Find the word "close" in the data, then copy each line where it is found.

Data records
══════
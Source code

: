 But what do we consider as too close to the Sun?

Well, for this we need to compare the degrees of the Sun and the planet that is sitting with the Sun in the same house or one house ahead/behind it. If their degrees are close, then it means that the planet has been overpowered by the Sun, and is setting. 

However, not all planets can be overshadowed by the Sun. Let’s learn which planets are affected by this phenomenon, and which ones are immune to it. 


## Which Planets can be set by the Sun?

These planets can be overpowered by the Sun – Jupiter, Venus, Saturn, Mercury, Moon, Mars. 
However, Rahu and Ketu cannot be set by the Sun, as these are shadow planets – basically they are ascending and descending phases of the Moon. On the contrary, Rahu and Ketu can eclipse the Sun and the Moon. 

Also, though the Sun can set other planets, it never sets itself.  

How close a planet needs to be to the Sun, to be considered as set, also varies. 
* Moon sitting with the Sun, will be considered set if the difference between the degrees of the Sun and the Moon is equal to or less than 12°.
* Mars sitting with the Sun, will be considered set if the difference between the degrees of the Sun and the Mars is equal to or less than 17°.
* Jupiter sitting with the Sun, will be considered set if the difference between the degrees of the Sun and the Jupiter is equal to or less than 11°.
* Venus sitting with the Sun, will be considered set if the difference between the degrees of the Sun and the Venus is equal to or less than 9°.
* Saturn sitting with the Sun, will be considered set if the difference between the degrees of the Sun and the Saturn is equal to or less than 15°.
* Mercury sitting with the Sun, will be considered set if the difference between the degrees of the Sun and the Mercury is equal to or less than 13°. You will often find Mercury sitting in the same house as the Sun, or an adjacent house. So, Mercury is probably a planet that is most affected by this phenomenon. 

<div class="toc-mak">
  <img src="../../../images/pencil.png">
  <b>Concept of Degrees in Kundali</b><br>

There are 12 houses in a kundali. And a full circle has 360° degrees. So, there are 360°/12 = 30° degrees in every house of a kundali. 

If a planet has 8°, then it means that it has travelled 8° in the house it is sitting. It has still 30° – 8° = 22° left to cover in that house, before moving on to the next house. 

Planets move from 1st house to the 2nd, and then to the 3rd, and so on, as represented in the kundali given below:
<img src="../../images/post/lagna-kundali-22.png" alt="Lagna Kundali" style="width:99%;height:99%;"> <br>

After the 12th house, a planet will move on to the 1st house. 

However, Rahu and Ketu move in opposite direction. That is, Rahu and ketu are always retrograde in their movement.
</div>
══════
> **PROBLEM SOLUTION**:
: But what do we consider as too close to the Sun?
Well, for this we need to compare the degrees of the Sun and the planet that is sitting with the Sun in the same house or one house ahead/behind it. If their degrees are close, then it means that the planet has been overpowered by the Sun, and is setting. 
How close a planet needs to be to the Sun, to be considered as set, also varies. 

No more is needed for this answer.